PROBLEM REQUIREMENTS
Starting with the first line, output the data exactly through to the end.

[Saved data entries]
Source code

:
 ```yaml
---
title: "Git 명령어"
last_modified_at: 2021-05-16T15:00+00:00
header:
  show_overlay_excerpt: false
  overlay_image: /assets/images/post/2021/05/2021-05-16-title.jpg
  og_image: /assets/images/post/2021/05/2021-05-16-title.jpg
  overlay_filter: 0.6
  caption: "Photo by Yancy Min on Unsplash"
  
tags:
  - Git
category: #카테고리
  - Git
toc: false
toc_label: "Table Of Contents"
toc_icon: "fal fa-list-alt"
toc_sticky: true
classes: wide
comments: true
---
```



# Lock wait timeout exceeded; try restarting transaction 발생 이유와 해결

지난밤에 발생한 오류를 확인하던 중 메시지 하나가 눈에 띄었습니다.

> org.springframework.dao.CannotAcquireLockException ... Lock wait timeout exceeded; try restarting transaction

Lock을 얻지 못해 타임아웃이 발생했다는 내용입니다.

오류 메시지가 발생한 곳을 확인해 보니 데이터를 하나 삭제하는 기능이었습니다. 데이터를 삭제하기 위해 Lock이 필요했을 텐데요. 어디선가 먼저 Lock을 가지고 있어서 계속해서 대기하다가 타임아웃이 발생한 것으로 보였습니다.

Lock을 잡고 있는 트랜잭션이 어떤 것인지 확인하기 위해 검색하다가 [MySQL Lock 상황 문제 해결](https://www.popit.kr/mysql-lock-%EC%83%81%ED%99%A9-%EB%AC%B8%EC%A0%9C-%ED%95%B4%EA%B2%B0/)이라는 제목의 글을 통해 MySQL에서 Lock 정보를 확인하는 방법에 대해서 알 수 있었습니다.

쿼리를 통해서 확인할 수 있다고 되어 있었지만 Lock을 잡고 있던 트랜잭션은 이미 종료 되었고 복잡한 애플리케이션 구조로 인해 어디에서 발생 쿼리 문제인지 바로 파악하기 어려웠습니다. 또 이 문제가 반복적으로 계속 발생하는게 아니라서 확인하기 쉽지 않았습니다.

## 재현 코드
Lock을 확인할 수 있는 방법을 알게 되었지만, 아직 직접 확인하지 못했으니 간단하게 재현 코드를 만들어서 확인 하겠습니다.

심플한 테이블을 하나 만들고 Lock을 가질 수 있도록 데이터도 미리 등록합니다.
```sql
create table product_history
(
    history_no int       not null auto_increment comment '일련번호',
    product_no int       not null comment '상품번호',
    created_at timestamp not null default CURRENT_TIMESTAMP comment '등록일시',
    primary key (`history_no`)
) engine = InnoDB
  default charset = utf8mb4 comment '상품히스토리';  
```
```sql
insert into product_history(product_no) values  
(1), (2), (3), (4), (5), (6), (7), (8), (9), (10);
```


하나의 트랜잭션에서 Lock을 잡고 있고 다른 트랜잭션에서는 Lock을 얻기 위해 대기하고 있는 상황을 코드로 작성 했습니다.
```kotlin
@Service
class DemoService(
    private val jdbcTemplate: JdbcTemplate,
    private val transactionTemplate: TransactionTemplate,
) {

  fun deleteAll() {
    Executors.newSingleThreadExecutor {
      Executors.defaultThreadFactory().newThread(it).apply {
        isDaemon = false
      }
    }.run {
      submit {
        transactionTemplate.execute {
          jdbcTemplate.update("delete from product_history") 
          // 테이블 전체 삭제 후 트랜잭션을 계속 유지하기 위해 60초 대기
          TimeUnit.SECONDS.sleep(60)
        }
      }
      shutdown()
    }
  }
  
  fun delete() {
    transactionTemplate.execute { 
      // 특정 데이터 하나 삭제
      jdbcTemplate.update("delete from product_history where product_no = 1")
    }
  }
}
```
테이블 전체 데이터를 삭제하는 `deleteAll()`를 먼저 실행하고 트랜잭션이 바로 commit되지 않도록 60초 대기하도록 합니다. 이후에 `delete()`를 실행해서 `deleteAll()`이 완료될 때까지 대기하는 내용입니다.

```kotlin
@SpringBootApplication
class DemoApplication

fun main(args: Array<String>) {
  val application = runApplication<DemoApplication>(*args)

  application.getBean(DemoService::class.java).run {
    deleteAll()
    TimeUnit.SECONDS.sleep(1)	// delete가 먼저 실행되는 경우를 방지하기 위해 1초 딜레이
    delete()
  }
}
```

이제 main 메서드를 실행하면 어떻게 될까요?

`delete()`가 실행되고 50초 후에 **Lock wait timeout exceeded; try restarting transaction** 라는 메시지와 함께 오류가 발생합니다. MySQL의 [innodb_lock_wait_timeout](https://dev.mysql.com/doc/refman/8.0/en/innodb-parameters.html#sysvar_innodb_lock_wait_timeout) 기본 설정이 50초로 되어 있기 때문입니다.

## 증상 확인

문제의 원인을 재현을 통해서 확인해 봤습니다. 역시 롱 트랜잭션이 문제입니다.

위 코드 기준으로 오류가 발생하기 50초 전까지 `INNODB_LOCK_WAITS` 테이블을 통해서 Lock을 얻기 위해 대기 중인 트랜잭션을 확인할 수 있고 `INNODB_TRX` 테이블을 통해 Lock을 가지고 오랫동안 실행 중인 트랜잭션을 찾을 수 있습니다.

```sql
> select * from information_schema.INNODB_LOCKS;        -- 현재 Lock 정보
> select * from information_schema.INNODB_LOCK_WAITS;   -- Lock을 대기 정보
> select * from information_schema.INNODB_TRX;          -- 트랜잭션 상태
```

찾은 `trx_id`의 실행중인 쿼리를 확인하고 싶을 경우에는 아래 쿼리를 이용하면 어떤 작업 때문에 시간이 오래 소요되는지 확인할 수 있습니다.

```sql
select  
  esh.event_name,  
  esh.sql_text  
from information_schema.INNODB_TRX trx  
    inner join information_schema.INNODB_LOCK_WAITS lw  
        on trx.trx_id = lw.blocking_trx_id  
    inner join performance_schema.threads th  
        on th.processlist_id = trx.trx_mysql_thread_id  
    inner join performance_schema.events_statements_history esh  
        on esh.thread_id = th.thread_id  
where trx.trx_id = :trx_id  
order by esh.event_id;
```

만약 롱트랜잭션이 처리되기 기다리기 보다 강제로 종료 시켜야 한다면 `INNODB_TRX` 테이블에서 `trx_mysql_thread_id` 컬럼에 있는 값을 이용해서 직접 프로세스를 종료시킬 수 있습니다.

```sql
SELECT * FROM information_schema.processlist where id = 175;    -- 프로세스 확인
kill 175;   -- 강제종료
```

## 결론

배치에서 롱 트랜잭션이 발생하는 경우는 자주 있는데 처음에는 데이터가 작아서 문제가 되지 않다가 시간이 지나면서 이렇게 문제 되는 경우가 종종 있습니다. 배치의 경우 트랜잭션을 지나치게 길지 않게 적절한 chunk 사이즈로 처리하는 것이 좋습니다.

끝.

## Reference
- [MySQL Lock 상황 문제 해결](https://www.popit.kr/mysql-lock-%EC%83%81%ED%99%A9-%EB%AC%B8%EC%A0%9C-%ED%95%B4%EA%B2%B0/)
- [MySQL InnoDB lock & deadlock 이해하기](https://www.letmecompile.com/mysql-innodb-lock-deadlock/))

TASK RESULT
Source code

:
 ```yaml
---
title: "Git 명령어"
last_modified_at: 2021-05-16T15:00+00:00
header:
  show_overlay_excerpt: false
  overlay_image: /assets/images/post/2021/05/2021-05-16-title.jpg
  og_image: /assets/images/post/2021/05/2021-05-16-title.jpg
  overlay_filter: 0.6
  caption: "Photo by Yancy Min on Unsplash"
  
tags:
  - Git
category: #카테고리
  - Git
toc: false
toc_label: "Table Of Contents"
toc_icon: "fal fa-list-alt"
toc_sticky: true
classes: wide
comments: true
---
```



# Lock wait timeout exceeded; try restarting transaction 발생 이유와 해결

지난밤에 발생한 오류를 확인하던 중 메시지 하나가 눈에 띄었습니다.

> org.springframework.dao.CannotAcquireLockException ... Lock wait timeout exceeded; try restarting transaction

Lock을 얻지 못해 타임아웃이 발생했다는 내용입니다.

오류 메시지가 발생한 곳을 확인해 보니 데이터를 하나 삭제하는 기능이었습니다. 데이터를 삭제하기 위해 Lock이 필요했을 텐데요. 어디선가 먼저 Lock을 가지고 있어서 계속해서 대기하다가 타임아웃이 발생한 것으로 보였습니다.

Lock을 잡고 있는 트랜잭션이 어떤 것인지 확인하기 위해 검색하다가 [MySQL Lock 상황 문제 해결](https://www.popit.kr/mysql-lock-%EC%83%81%ED%99%A9-%EB%AC%B8%EC%A0%9C-%ED%95%B4%EA%B2%B0/)이라는 제목의 글을 통해 MySQL에서 Lock 정보를 확인하는 방법에 대해서 알 수 있었습니다.

쿼리를 통해서 확인할 수 있다고 되어 있었지만 Lock을 잡고 있던 트랜잭션은 이미 종료 되었고 복잡한 애플리케이션 구조로 인해 어디에서 발생 쿼리 문제인지 바로 파악하기 어려웠습니다. 또 이 문제가 반복적으로 계속 발생하는게 아니라서 확인하기 쉽지 않았습니다.

## 재현 코드
Lock을 확인할 수 있는 방법을 알게 되었지만, 아직 직접 확인하지 못했으니 간단하게 재현 코드를 만들어서 확인 하겠습니다.

심플한 테이블을 하나 만들고 Lock을 가질 수 있도록 데이터도 미리 등록합니다.
```sql
create table product_history
(
    history_no int       not null auto_increment comment '일련번호',
    product_no int       not null comment '상품번호',
    created_at timestamp not null default CURRENT_TIMESTAMP comment '등록일시',
    primary key (`history_no`)
) engine = InnoDB
  default charset = utf8mb4 comment '상품히스토리';  
```
```sql
insert into product_history(product_no) values  
(1), (2), (3), (4), (5), (6), (7), (8), (9), (10);
```


하나의 트랜잭션에서 Lock을 잡고 있고 다른 트랜잭션에서는 Lock을 얻기 위해 대기하고 있는 상황을 코드로 작성 했습니다.
```kotlin
@Service
class DemoService(
    private val jdbcTemplate: JdbcTemplate,
    private val transactionTemplate: TransactionTemplate,
) {

  fun deleteAll() {
    Executors.newSingleThreadExecutor {
      Executors.defaultThreadFactory().newThread(it).apply {
        isDaemon = false
      }
    }.run {
      submit {
        transactionTemplate.execute {
          jdbcTemplate.update("delete from product_history") 
          // 테이블 전체 삭제 후 트랜잭션을 계속 유지하기 위해 60초 대기
          TimeUnit.SECONDS.sleep(60)
        }
      }
      shutdown()
    }
  }
  
  fun delete() {
    transactionTemplate.execute { 
      // 특정 데이터 하나 삭제
      jdbcTemplate.update("delete from product_history where product_no = 1")
    }
  }
}
```
테이블 전체 데이터를 삭제하는 `deleteAll()`를 먼저 실행하고 트랜잭션이 바로 commit되지 않도록 60초 대기하도록 합니다. 이후에 `delete()`를 실행해서 `deleteAll()`이 완료될 때까지 대기하는 내용입니다.

```kotlin
@SpringBootApplication
class DemoApplication

fun main(args: Array<String>) {
  val application = runApplication<DemoApplication>(*args)

  application.getBean(DemoService::class.java).run {
    deleteAll()
    TimeUnit.SECONDS.sleep(1)	// delete가 먼저 실행되는 경우를 방지하기 위해 1초 딜레이
    delete()
  }
}
```

이제 main 메서드를 실행하면 어떻게 될까요?

`delete()`가 실행되고 50초 후에 **Lock wait timeout exceeded; try restarting transaction** 라는 메시지와 함께 오류가 발생합니다. MySQL의 [innodb_lock_wait_timeout](https://dev.mysql.com/doc/refman/8.0/en/innodb-parameters.html#sysvar_innodb_lock_wait_timeout) 기본 설정이 50초로 되어 있기 때문입니다.

## 증상 확인

문제의 원인을 재현을 통해서 확인해 봤습니다. 역시 롱 트랜잭션이 문제입니다.

위 코드 기준으로 오류가 발생하기 50초 전까지 `INNODB_LOCK_WAITS` 테이블을 통해서 Lock을 얻기 위해 대기 중인 트랜잭션을 확인할 수 있고 `INNODB_TRX` 테이블을 통해 Lock을 가지고 오랫동안 실행 중인 트랜잭션을 찾을 수 있습니다.

```sql
> select * from information_schema.INNODB_LOCKS;        -- 현재 Lock 정보
> select * from information_schema.INNODB_LOCK_WAITS;   -- Lock을 대기 정보
> select * from information_schema.INNODB_TRX;          -- 트랜잭션 상태
```

찾은 `trx_id`의 실행중인 쿼리를 확인하고 싶을 경우에는 아래 쿼리를 이용하면 어떤 작업 때문에 시간이 오래 소요되는지 확인할 수 있습니다.

```sql
select  
  esh.event_name,  
  esh.sql_text  
from information_schema.INNODB_TRX trx  
    inner join information_schema.INNODB_LOCK_WAITS lw  
        on trx.trx_id = lw.blocking_trx_id  
    inner join performance_schema.threads th  
        on th.processlist_id = trx.trx_mysql_thread_id  
    inner join performance_schema.events_statements_history esh  
        on esh.thread_id = th.thread_id  
where trx.trx_id = :trx_id  
order by esh.event_id;
```

만약 롱트랜잭션이 처리되기 기다리기 보다 강제로 종료 시켜야 한다면 `INNODB_TRX` 테이블에서 `trx_mysql_thread_id` 컬럼에 있는 값을 이용해서 직접 프로세스를 종료시킬 수 있습니다.

```sql
SELECT * FROM information_schema.processlist where id = 175;    -- 프로세스 확인
kill 175;   -- 강제종료
```

## 결론

배치에서 롱 트랜잭션이 발생하는 경우는 자주 있는데 처음에는 데이터가 작아서 문제가 되지 않다가 시간이 지나면서 이렇게 문제 되는 경우가 종종 있습니다. 배치의 경우 트랜잭션을 지나치게 길지 않게 적절한 chunk 사이즈로 처리하는 것이 좋습니다.

끝.

## Reference
- [MySQL Lock 상황 문제 해결](https://www.popit.kr/mysql-lock-%EC%83%81%ED%99%A9-%EB%AC%B8%EC%A0%9C-%ED%95%B4%EA%B2%B0/)
- [MySQL InnoDB lock & deadlock 이해하기](https://www.letmecompile.com/mysql-innodb-lock-deadlock/))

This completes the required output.